» **ABOUT THIS TASK**
Your reply should be a single number, the count of lines in the records that contain "training".

» **DATA**
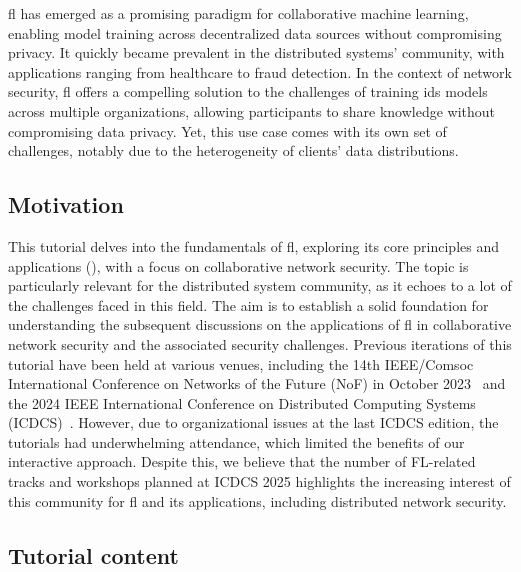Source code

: \documentclass[conference]{IEEEtran}
\begin{document}
\gls{fl} has emerged as a promising paradigm for collaborative machine learning, enabling model training across decentralized data sources without compromising privacy.
It quickly became prevalent in the distributed systems' community, with applications ranging from healthcare to fraud detection.
In the context of network security, \gls{fl} offers a compelling solution to the challenges of training \gls{ids} models across multiple organizations, allowing participants to share knowledge without compromising data privacy.
Yet, this use case comes with its own set of challenges, notably due to the heterogeneity of clients' data distributions.

\subsection{Motivation}

This tutorial delves into the fundamentals of \gls{fl}, exploring its core principles and applications (), with a focus on collaborative network security.
The topic is particularly relevant for the distributed system community, as it echoes to a lot of the challenges faced in this field.
The aim is to establish a solid foundation for understanding the subsequent discussions on the applications of \gls{fl} in collaborative network security and the associated security challenges.
Previous iterations of this tutorial have been held at various venues, including the 14th IEEE/Comsoc International Conference on Networks of the Future (NoF) in October 2023~\cite{lavaur_nof_tuto_2023} and the 2024 IEEE International Conference on Distributed Computing Systems (ICDCS)~\cite{lavaur_icdcs_tuto_2024}.
However, due to organizational issues at the last ICDCS edition, the tutorials had underwhelming attendance, which limited the benefits of our interactive approach.
Despite this, we believe that the number of FL-related tracks and workshops planned at ICDCS 2025 highlights the increasing interest of this community for \gls{fl} and its applications, including distributed network security.

\subsection{Tutorial content}
\end{document}
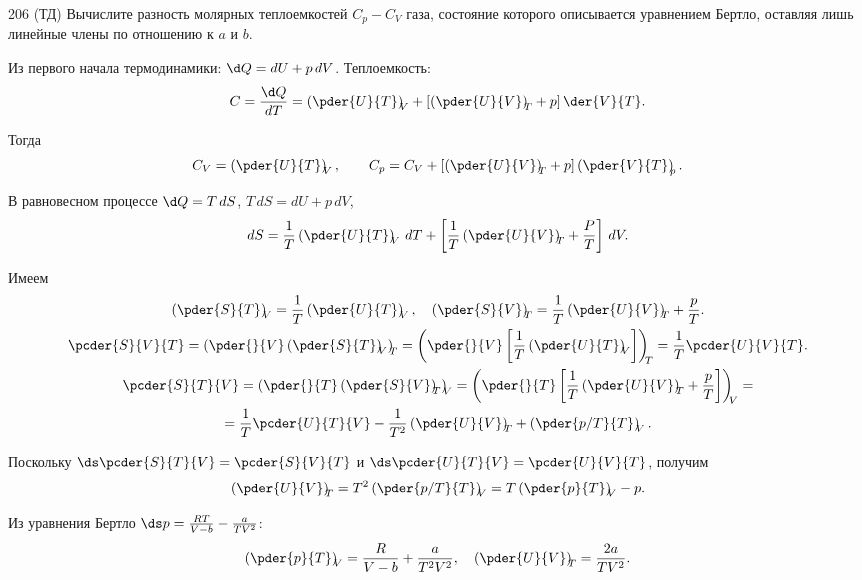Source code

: \documentclass[pscyr]{hedwork}
\newcommand{\tpder}[3]{\left(\pder{#1}{#2}\right)_{\!\!#3}}
\begin{document}
  \begin{task}{206 (ТД)}{
    Вычислите разность молярных теплоемкостей \( C_p - C_V \) газа, состояние
    которого описывается уравнением Бертло, оставляя лишь линейные члены по
    отношению к \( a \) и \( b \).
  }
  
    Из первого начала термодинамики: \( \d Q = dU + p\,dV \). Теплоемкость:
    \[
      C = \frac{\d Q}{dT} = \tpder{U}{T}{V} + \left[\tpder{U}{V}{T} + p\right]
        \der{V}{T}.
    \]
    
    Тогда
    \[
      C_V = \tpder{U}{T}{V}, \qquad
        C_p = C_V + \left[\tpder{U}{V}{T} + p\right]\tpder{V}{T}{p}.
    \]
    
    В равновесном процессе \( \d Q = T\,dS \), \( T\,dS = dU + p\,dV \),
    \[
      dS = \frac{1}{T}\tpder{U}{T}{V}\,dT + \left[\frac{1}{T}\tpder{U}{V}{T} +
        \frac{P}{T}\right]\,dV.
    \]
    
    Имеем
    \begin{gather*}
      \tpder{S}{T}{V} = \frac{1}{T}\tpder{U}{T}{V}, \quad
        \tpder{S}{V}{T} = \frac{1}{T}\tpder{U}{V}{T} + \frac{p}{T}. \\
      \pcder{S}{V}{T} = \left(\pder{}{V}\tpder{S}{T}{V}\right)_{\!\!T} =
        \left(\pder{}{V}\left[\frac{1}{T}\tpder{U}{T}{V}\right]\right)_{\!\!T}
        = \frac{1}{T} \pcder{U}{V}{T}. \\
      \pcder{S}{T}{V} = \left(\pder{}{T}\tpder{S}{V}{T}\right)_{\!\!V} =
        \left(\pder{}{T}\left[\frac{1}{T}\tpder{U}{V}{T} + \frac{p}{T}\right]
        \right)_{\!\!V} = \\
      = \frac{1}{T}\pcder{U}{T}{V} - \frac{1}{T^2}\tpder{U}{V}{T} +
        \tpder{p/T}{T}{V}.
    \end{gather*}
    
    Поскольку \( \ds \pcder{S}{T}{V} = \pcder{S}{V}{T} \) и
    \( \ds \pcder{U}{T}{V} = \pcder{U}{V}{T} \), получим
    \[
      \tpder{U}{V}{T} = T^2\tpder{p/T}{T}{V} = T\tpder{p}{T}{V} - p.
    \]
    
    Из уравнения Бертло \( \ds p = \frac{RT}{V - b} - \frac{a}{TV^2} \):
    \[
      \tpder{p}{T}{V} = \frac{R}{V - b} + \frac{a}{T^2V^2}, \quad
        \tpder{U}{V}{T} = \frac{2a}{TV^2}.
    \]
    

\end{task}
\end{document}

» **FINISHED EXERCISE**
2